Every line in the records below with the string "ogni" is to be copied out.

[Material shown Boundary: Start]

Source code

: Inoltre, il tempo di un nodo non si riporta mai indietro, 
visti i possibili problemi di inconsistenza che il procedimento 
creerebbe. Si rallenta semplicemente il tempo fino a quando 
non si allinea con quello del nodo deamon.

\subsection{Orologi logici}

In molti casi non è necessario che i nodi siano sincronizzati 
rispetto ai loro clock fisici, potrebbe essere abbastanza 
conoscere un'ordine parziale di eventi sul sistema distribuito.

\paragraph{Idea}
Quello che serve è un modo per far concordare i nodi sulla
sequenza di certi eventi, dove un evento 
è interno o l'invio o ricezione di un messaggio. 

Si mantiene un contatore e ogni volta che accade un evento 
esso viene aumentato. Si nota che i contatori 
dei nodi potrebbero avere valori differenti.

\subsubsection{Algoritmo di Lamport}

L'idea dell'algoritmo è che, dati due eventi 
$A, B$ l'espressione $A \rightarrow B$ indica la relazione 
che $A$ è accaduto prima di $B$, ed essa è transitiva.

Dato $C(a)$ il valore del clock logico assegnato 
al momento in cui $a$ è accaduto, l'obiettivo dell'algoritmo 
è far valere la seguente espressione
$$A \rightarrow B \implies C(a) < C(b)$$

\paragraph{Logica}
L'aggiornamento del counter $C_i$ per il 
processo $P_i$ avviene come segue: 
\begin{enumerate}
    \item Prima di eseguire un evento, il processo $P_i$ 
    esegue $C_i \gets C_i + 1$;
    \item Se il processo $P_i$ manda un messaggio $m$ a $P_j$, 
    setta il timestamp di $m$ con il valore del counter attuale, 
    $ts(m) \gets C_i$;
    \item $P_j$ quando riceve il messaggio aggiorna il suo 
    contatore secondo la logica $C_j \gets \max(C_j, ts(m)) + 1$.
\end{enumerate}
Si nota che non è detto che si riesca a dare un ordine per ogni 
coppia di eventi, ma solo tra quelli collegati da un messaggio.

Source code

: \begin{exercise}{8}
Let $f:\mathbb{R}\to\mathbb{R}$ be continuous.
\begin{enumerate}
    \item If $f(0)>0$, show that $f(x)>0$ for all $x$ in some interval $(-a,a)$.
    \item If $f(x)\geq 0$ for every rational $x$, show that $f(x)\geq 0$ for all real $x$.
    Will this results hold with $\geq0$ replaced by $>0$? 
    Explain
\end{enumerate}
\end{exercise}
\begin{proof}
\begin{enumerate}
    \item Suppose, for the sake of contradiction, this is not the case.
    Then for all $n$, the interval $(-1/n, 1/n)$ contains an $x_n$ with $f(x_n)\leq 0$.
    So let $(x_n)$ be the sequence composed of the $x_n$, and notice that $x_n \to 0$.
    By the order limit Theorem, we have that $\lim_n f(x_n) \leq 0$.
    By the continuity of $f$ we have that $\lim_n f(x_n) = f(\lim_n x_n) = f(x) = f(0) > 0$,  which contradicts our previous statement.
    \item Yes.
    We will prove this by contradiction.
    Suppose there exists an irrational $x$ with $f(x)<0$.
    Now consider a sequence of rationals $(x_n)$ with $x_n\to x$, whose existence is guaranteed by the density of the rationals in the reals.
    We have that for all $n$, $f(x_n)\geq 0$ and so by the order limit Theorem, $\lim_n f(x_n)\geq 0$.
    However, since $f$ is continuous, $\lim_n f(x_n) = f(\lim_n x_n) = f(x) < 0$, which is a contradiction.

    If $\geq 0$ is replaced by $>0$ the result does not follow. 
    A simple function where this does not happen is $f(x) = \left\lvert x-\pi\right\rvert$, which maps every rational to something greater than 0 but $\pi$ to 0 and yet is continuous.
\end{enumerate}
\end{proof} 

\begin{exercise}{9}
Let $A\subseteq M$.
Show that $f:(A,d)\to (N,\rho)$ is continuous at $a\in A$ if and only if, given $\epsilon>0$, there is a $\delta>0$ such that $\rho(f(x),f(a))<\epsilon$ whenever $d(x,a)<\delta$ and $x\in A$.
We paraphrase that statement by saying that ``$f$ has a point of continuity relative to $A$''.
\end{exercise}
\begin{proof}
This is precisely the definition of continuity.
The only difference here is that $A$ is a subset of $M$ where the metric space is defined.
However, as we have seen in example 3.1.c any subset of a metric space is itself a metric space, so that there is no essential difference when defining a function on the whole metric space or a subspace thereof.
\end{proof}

[Material shown Boundary: End]

- _Expected output_:
Si mantiene un contatore e ogni volta che accade un evento 
Si nota che non è detto che si riesca a dare un ordine per ogni 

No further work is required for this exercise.